- **Data supplied**
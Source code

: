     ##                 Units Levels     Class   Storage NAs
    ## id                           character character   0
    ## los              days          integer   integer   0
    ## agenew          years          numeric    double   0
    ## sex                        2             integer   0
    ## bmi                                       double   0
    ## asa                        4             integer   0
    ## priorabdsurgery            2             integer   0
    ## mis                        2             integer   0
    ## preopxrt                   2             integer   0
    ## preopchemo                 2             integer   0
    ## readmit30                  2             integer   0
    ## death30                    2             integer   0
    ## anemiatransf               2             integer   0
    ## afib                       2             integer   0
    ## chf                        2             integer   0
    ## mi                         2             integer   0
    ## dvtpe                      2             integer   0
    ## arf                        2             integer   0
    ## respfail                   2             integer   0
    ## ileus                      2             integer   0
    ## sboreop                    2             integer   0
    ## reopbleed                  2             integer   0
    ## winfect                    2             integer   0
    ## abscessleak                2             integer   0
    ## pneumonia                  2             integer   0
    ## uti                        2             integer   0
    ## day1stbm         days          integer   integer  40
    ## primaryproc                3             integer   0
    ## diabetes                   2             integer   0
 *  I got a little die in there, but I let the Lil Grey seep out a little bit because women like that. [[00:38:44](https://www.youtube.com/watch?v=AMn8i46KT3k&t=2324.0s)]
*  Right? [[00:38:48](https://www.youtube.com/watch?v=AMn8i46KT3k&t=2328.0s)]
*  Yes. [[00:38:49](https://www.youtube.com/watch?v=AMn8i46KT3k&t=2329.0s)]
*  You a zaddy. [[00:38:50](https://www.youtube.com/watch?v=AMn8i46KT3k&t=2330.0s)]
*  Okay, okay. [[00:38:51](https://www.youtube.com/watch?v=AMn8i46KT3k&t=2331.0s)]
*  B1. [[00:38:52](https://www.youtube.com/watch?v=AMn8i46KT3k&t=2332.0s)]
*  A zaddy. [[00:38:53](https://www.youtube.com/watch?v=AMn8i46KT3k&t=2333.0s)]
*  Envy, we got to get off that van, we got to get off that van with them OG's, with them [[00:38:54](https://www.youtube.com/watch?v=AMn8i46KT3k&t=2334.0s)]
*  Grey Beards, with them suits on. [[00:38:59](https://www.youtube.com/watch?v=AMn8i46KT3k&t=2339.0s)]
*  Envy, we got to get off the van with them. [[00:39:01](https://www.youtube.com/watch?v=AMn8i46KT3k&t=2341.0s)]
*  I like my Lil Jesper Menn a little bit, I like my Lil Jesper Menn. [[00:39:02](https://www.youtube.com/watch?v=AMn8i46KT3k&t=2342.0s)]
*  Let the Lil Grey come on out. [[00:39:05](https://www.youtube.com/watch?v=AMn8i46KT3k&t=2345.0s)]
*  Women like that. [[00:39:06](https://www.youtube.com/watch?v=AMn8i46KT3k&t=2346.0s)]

- **Exercise brief**
All lines in the records above that contain "double" are to be reported.

- **Answer section**
    ## agenew          years          numeric    double   0
    ## bmi                                       double   0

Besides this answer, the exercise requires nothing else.